In appeal, it is argued on three main grounds that the alienation is binding on plaintiff, i.e., (1) that plaintiff validated the alienation by giving his consent to it and is thus estopped from disputing it now, (2) that the question is res judicata, and (3) that the alienation was merely a family arrangement., Respondent's Vakil wished to argue that the alienation by Subbalu under Exhibit A purported to be an alienation of her woman's estate alone, but as the case had proceeded in both the lower Courts on the assumption that it was an alienation of the absolute interest and as the point was not raised in the pleadings, this question was not allowed to be raised in second appeal.

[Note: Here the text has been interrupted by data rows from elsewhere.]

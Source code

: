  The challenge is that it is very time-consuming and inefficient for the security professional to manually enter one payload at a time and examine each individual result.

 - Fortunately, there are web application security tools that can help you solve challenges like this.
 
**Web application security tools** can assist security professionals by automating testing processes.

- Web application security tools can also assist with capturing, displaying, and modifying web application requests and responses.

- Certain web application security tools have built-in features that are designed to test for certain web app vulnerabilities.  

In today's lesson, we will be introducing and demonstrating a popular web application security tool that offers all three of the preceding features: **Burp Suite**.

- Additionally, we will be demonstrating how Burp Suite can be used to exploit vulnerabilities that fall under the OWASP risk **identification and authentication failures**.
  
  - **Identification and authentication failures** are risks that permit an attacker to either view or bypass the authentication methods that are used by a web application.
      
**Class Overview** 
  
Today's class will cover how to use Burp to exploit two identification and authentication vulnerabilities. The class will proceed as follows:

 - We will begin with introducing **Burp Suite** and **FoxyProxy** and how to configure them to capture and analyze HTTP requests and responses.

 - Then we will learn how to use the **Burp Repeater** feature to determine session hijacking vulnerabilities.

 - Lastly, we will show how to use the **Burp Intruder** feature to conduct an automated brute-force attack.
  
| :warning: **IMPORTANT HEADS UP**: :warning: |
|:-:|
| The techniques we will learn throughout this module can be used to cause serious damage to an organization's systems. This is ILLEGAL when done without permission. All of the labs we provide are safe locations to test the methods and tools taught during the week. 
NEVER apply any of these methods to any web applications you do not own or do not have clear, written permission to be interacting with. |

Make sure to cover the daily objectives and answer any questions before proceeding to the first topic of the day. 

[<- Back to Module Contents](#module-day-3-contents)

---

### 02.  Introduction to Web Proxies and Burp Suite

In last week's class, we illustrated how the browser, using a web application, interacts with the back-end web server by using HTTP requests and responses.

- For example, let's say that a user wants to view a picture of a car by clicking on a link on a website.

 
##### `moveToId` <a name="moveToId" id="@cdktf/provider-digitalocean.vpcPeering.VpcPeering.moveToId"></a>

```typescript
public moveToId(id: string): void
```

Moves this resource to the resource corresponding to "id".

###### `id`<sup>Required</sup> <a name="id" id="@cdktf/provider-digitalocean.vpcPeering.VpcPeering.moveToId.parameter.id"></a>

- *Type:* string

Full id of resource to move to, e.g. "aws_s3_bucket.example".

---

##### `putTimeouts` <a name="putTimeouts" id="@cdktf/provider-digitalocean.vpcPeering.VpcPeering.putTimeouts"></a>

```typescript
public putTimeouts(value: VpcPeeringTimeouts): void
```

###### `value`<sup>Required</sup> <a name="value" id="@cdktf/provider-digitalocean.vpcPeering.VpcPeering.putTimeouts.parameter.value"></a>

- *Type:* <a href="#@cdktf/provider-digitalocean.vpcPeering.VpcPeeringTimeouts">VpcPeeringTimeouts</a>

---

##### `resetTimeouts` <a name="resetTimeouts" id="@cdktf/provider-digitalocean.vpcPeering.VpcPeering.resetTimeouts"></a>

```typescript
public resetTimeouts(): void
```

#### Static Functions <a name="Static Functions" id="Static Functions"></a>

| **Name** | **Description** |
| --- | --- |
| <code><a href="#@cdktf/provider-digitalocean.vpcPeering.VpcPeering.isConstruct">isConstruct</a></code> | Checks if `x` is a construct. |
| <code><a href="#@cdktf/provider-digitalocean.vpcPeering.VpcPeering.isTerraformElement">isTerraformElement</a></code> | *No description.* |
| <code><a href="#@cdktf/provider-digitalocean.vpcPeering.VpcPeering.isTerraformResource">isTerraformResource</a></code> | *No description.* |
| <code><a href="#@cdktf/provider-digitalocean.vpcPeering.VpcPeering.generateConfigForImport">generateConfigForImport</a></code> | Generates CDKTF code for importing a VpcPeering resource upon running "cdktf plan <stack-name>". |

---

3. In arguing the appeal, Mr. L.A. Govindaraghava Aiyar who appeared for the first and second appellants, devoted his attention chiefly to the first ground mentioned above. In a recent case before a Pull Bench of this Court, Nachiappa Gounden v. Rangasami Gounden 26 Ind. Cas. 757 : (1915) M.W.N. 53, the question of alienations by a widow and the consent of reversioners thereto was fully considered. After a consideration of the authorities referred to in his judgment, to which we have also been referred, Kumaraswami Sastri, J., deduced the following propositions: (a) when the alienation is only of a part of the estate, the consent of the next presumptive reversioner is evidence of the necessity or propriety of the alienation, and in the absence of any evidence to the contrary, the Court shall presume that the alienation was proper, (b) the consent of a reversioner will, if given bona fide and for consideration, estop and bind the reversioner so consenting, and (c) the assent has a double aspect, not merely raising a presumption, but also raising an estoppel against the person consenting even though he might not have received any consideration or benefit.
These propositions are not seriously disputed by Mr. T.R. Venkatarama Sastri for respondent, and we see no reason why they should not be accepted as correct. The real question, therefore, for consideration is whether plaintiff did give his consent to the alienation by Bubbalu, for if he did, he cannot now go behind it and claim the suit property for himself. An objection is taken by respondent that this is a question of fact and cannot be gone into by us in second appeal. Apart from the facts that there is no very definite finding by the Subordinate Judge on this point, that he, relying on Arthanari Goundan v. Ramaswami Goundan 20 Ind. Cas. 304 : (1913) M.W.N. 448, has held that a partial disposition in favour of the next reversioner is invalid and has not considered the effect of the ruling of the Privy Council in Bajrangi Singh v. Manokarnika Bakhsh Singh 9 Bom. L.R. 1348 : 12 C.W.N. 74, that partial alienations are valid, we do not think that the question is one of pure fact. It is a question of what legal inference is to be drawn from certain facts vide Beni Ram v. Kundan Lal 21 A.S 496: 3 C.W.N. 502 and this is certainly a point with which we can deal in second appeal.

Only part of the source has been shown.